ETL pipelines are commonly used inside data warehouse jobs for ingesting data. The reason behind this choice is that raw data can be transformed into a structured format. On the other hand, ELT pipelines are commonly used inside cloud-based data lakes which can benefit from using provided storage and processing power.
Extract, Transform, and Load (ETL) is a data integration methodology that extracts raw data from the sources, transforms the data, and then loads the data into a sink. The method emerged in the 1970’s and remains prevalent amongst on-premise databases that possess finite memory and processing power.
The extracted data only moves from the processing server to the data warehouse once it has been successfully transformed. This strategy helps when you want to shrink the data volume that needs to be stored applying different transformations.
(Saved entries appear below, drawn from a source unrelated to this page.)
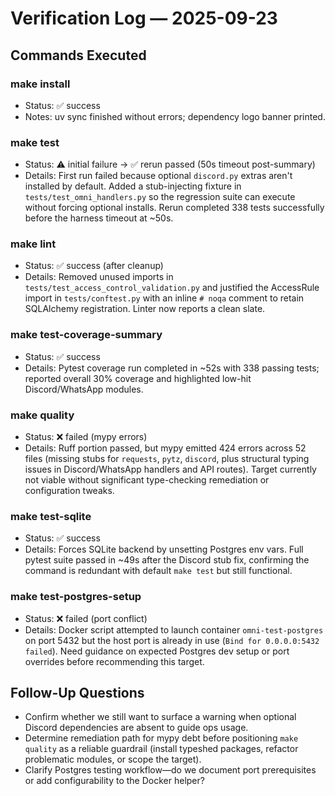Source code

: # Verification Log — 2025-09-23

## Commands Executed

### make install
- Status: ✅ success
- Notes: uv sync finished without errors; dependency logo banner printed.

### make test
- Status: ⚠️ initial failure → ✅ rerun passed (50s timeout post-summary)
- Details: First run failed because optional `discord.py` extras aren't installed by default. Added a stub-injecting fixture in `tests/test_omni_handlers.py` so the regression suite can execute without forcing optional installs. Rerun completed 338 tests successfully before the harness timeout at ~50s.

### make lint
- Status: ✅ success (after cleanup)
- Details: Removed unused imports in `tests/test_access_control_validation.py` and justified the AccessRule import in `tests/conftest.py` with an inline `# noqa` comment to retain SQLAlchemy registration. Linter now reports a clean slate.

### make test-coverage-summary
- Status: ✅ success
- Details: Pytest coverage run completed in ~52s with 338 passing tests; reported overall 30% coverage and highlighted low-hit Discord/WhatsApp modules.

### make quality
- Status: ❌ failed (mypy errors)
- Details: Ruff portion passed, but mypy emitted 424 errors across 52 files (missing stubs for `requests`, `pytz`, `discord`, plus structural typing issues in Discord/WhatsApp handlers and API routes). Target currently not viable without significant type-checking remediation or configuration tweaks.

### make test-sqlite
- Status: ✅ success
- Details: Forces SQLite backend by unsetting Postgres env vars. Full pytest suite passed in ~49s after the Discord stub fix, confirming the command is redundant with default `make test` but still functional.

### make test-postgres-setup
- Status: ❌ failed (port conflict)
- Details: Docker script attempted to launch container `omni-test-postgres` on port 5432 but the host port is already in use (`Bind for 0.0.0.0:5432 failed`). Need guidance on expected Postgres dev setup or port overrides before recommending this target.

## Follow-Up Questions
- Confirm whether we still want to surface a warning when optional Discord dependencies are absent to guide ops usage.
- Determine remediation path for mypy debt before positioning `make quality` as a reliable guardrail (install typeshed packages, refactor problematic modules, or scope the target).
- Clarify Postgres testing workflow—do we document port prerequisites or add configurability to the Docker helper?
A data warehouse is a central data hub used for reporting and analysis. Data in a data warehouse is typically highly formatted and structured for analytics use cases. It’s among the oldest and most well-established data architectures.
The key features of this approach are: data is organized, may have been transformed, and is stored in a structured way. Data exists in the warehouse for a defined purpose, and in a format where it is ready to be consumed. Data may be easier to understand, but less up-to-date. Structures are hard to change.
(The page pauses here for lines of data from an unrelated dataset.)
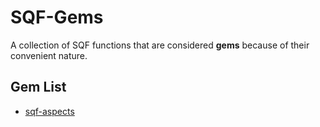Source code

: # SQF-Gems
A collection of SQF functions that are considered **gems** because of their convenient nature.
## Gem List
* [sqf-aspects](https://github.com/arma3/SQF-Gems/tree/master/gems/sqf-aspects)
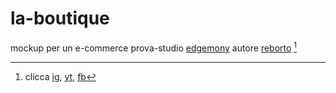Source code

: # la-boutique

mockup per un e-commerce
prova-studio [edgemony](https://edgemony.com/)
autore [reborto](https://www.behance.net/tirritorob3a89) [^link]

[^link]: clicca [ig](https://www.instagram.com/robertotirritographic/), [yt](https://www.youtube.com/channel/UC1mdx7RMLiYqH-2Zb5rTwjQ), [fb](https://www.facebook.com/search/top?q=robertotirritographic)
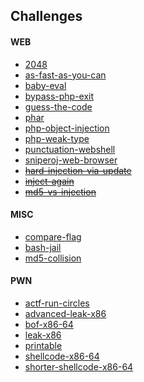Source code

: ## Challenges

#### WEB
* [2048](web/2048)
* [as-fast-as-you-can](web/as-fast-as-you-can)
* [baby-eval](web/baby-eval)
* [bypass-php-exit](web/bypass-php-exit)
* [guess-the-code](web/guess-the-code)
* [phar](web/phar)
* [php-object-injection](web/php-object-injection)
* [php-weak-type](web/php-weak-type)
* [punctuation-webshell](web/punctuation-webshell)
* [sniperoj-web-browser](web/sniperoj-web-browser)
* ~~[hard-injection-via-update](web/hard-injection-via-update)~~
* ~~[inject-again](web/inject-again)~~
* ~~[md5-vs-injection](web/md5-vs-injection)~~

#### MISC
* [compare-flag](misc/compare-flag)
* [bash-jail](misc/bash-jail)
* [md5-collision](misc/md5-collision)

#### PWN

* [actf-run-circles](pwn/actf-run-circles)
* [advanced-leak-x86](pwn/advanced-leak-x86)
* [bof-x86-64](pwn/bof-x86-64)
* [leak-x86](pwn/leak-x86)
* [printable](pwn/printable)
* [shellcode-x86-64](pwn/shellcode-x86-64)
* [shorter-shellcode-x86-64](pwn/shorter-shellcode-x86-64)

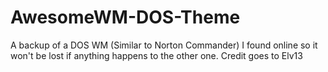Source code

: # AwesomeWM-DOS-Theme
A backup of a DOS WM (Similar to Norton Commander) I found online so it won't be lost if anything happens to the other one. Credit goes to Elv13
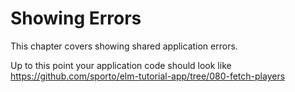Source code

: # Showing Errors

This chapter covers showing shared application errors.

Up to this point your application code should look like <https://github.com/sporto/elm-tutorial-app/tree/080-fetch-players>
You can imagine a data warehouse like a store where every product is well organized on a shelf, ready for it to be consumed.
Unlike ETL, Extract, Load, and Transform (ELT) does not require data transformation to take place before the loading process. ELT loads raw data directly into a target data hub, instead of loading it after the transformation phase finishes.
ELT is relatively new, made possible by the invention of scalable cloud-based data lakes. In terms of storage and processing power, cloud providers facilitate raw data repositories and in-app transformations.
Although ELT data pipeline is not used universally, the method is becoming more popular as companies adopt cloud infrastructure.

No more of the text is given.